Sin caer en el burdo pasatiempo de la nostalgia, o en el manido pretexto de que cualquier tiempo pasado fue mejor, echen un vistazo a los regalos de Reyes de los niños que tengan más a mano. Olvídense de cuando nos encontrábamos bajo el árbol calcetines y bufandas o de las historias de los abuelos sobre naranjas o caramelos envueltos en papel de regalo.
Estamos en el siglo XXI y en la mayoría de los hogares (no en todos, por desgracia) frutas y chucherías ya no son artículos de lujo. Cubiertas las necesidades básicas, comienza la avalancha de la tecnología. A partir de una edad que no es la recomendable, los niños reciben móviles, tabletas o todo tipo de videoconsolas, portátiles o no portátiles, que convierten el salón en una sucursal de la Nasa.
Se acabaron los balones, las muñecas, los juegos de mesa y hasta los de construcción. Eso queda para los pequeños, para los que aún juegan en grupo y comparten grúas o coches teledirigidos. La imaginación, ese bien tan escaso, se mantiene confinada en una franja de edad muy reducida. Nos quejamos de que los niños crecen pronto, pero enseguida colocamos un móvil en su mano (para qué lo querrá alguien que está permanentemente localizado), una tableta para que juegue en soledad, o una consola para que se aísle del resto del mundo.

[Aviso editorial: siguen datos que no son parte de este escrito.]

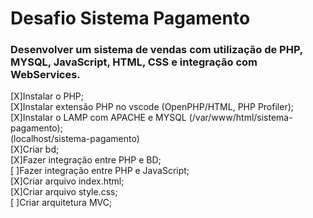 # Desafio Sistema Pagamento

### Desenvolver um sistema de vendas com utilização de PHP, MYSQL, JavaScript, HTML, CSS e integração com WebServices.

[X]Instalar o PHP; <br>
[X]Instalar extensão PHP no vscode (OpenPHP/HTML, PHP Profiler);<br>
[X]Instalar o LAMP com APACHE e MYSQL (/var/www/html/sistema-pagamento); <br>
(localhost/sistema-pagamento)<br>
[X]Criar bd; <br>
[X]Fazer integração entre PHP e BD; <br>
[ ]Fazer integração entre PHP e JavaScript; <br>
[X]Criar arquivo index.html; <br>
[X]Criar arquivo style.css; <br>
[ ]Criar arquitetura MVC; <br>



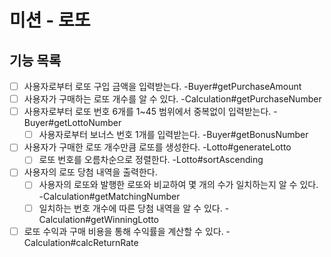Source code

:# 미션 - 로또

## 기능 목록

- [ ] 사용자로부터 로또 구입 금액을 입력받는다. -Buyer#getPurchaseAmount
- [ ] 사용자가 구매하는 로또 개수를 알 수 있다. -Calculation#getPurchaseNumber
- [ ] 사용자로부터 로또 번호 6개를 1~45 범위에서 중복없이 입력받는다. -Buyer#getLottoNumber
  - [ ] 사용자로부터 보너스 번호 1개를 입력받는다. -Buyer#getBonusNumber
- [ ] 사용자가 구매한 로또 개수만큼 로또를 생성한다. -Lotto#generateLotto
  - [ ] 로또 번호를 오름차순으로 정렬한다. -Lotto#sortAscending
- [ ] 사용자의 로또 당첨 내역을 출력한다.
  - [ ] 사용자의 로또와 발행한 로또와 비교하여 몇 개의 수가 일치하는지 알 수 있다. -Calculation#getMatchingNumber
  - [ ] 일치하는 번호 개수에 따른 당첨 내역을 알 수 있다. -Calculation#getWinningLotto
- [ ] 로또 수익과 구매 비용을 통해 수익률을 계산할 수 있다. -Calculation#calcReturnRate
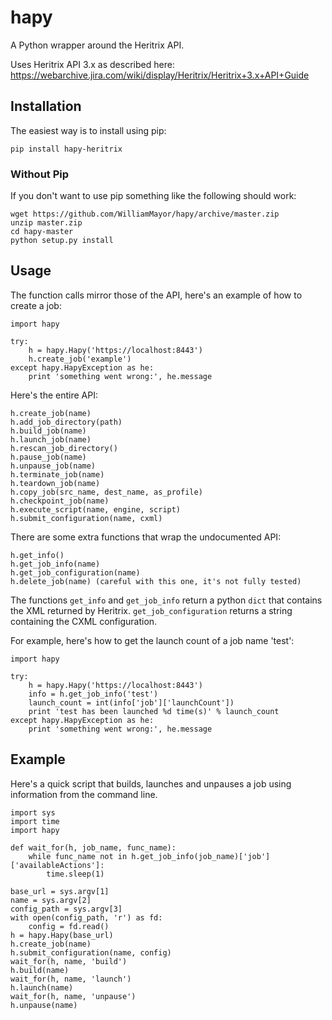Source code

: hapy
====

A Python wrapper around the Heritrix API.

Uses Heritrix API 3.x as described here: https://webarchive.jira.com/wiki/display/Heritrix/Heritrix+3.x+API+Guide

## Installation

The easiest way is to install using pip:

    pip install hapy-heritrix

### Without Pip

If you don't want to use pip something like the following should work:

    wget https://github.com/WilliamMayor/hapy/archive/master.zip
    unzip master.zip
    cd hapy-master
    python setup.py install

## Usage

The function calls mirror those of the API, here's an example of how to create a job:

    import hapy

    try:
        h = hapy.Hapy('https://localhost:8443')
        h.create_job('example')
    except hapy.HapyException as he:
        print 'something went wrong:', he.message

Here's the entire API:

    h.create_job(name)
    h.add_job_directory(path)
    h.build_job(name)
    h.launch_job(name)
    h.rescan_job_directory()
    h.pause_job(name)
    h.unpause_job(name)
    h.terminate_job(name)
    h.teardown_job(name)
    h.copy_job(src_name, dest_name, as_profile)
    h.checkpoint_job(name)
    h.execute_script(name, engine, script)
    h.submit_configuration(name, cxml)

There are some extra functions that wrap the undocumented API:

    h.get_info()
    h.get_job_info(name)
    h.get_job_configuration(name)
    h.delete_job(name) (careful with this one, it's not fully tested)

The functions `get_info` and `get_job_info` return a python `dict` that contains the XML returned by Heritrix. `get_job_configuration` returns a string containing the CXML configuration.

For example, here's how to get the launch count of a job name 'test':

    import hapy

    try:
        h = hapy.Hapy('https://localhost:8443')
        info = h.get_job_info('test')
        launch_count = int(info['job']['launchCount'])
        print 'test has been launched %d time(s)' % launch_count
    except hapy.HapyException as he:
        print 'something went wrong:', he.message

## Example

Here's a quick script that builds, launches and unpauses a job using information from the command line.

    import sys
    import time
    import hapy

    def wait_for(h, job_name, func_name):
        while func_name not in h.get_job_info(job_name)['job']['availableActions']:
            time.sleep(1)

    base_url = sys.argv[1]
    name = sys.argv[2]
    config_path = sys.argv[3]
    with open(config_path, 'r') as fd:
        config = fd.read()
    h = hapy.Hapy(base_url)
    h.create_job(name)
    h.submit_configuration(name, config)
    wait_for(h, name, 'build')
    h.build(name)
    wait_for(h, name, 'launch')
    h.launch(name)
    wait_for(h, name, 'unpause')
    h.unpause(name)
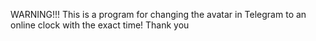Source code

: WARNING!!! 
This is a program for changing the avatar in Telegram to an online clock with the exact time! 
Thank you
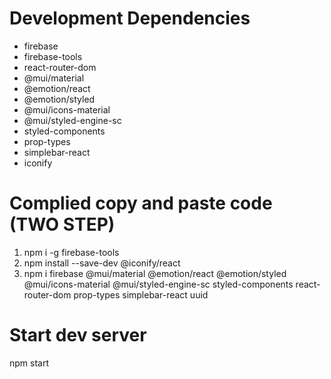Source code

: # Development Dependencies

- firebase
- firebase-tools
- react-router-dom
- @mui/material
- @emotion/react
- @emotion/styled
- @mui/icons-material
- @mui/styled-engine-sc
- styled-components
- prop-types
- simplebar-react
- iconify

# Complied copy and paste code (**TWO STEP**)

1.  npm i -g firebase-tools
2.  npm install --save-dev @iconify/react
3.  npm i firebase @mui/material @emotion/react @emotion/styled @mui/icons-material @mui/styled-engine-sc styled-components react-router-dom prop-types simplebar-react uuid

# Start dev server

npm start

Y todo a un precio nunca razonable. Es mucho más cómodo, por supuesto. Jugar al parchís, salir a la calle a tirar canastas o meter goles, construir arquitecturas, requiere el tiempo de los padres. Pagamos un dineral por juguetes que no lo son tanto, cuando el tiempo compartido, que tampoco tiene nada de juego, es gratis y mucho más necesario.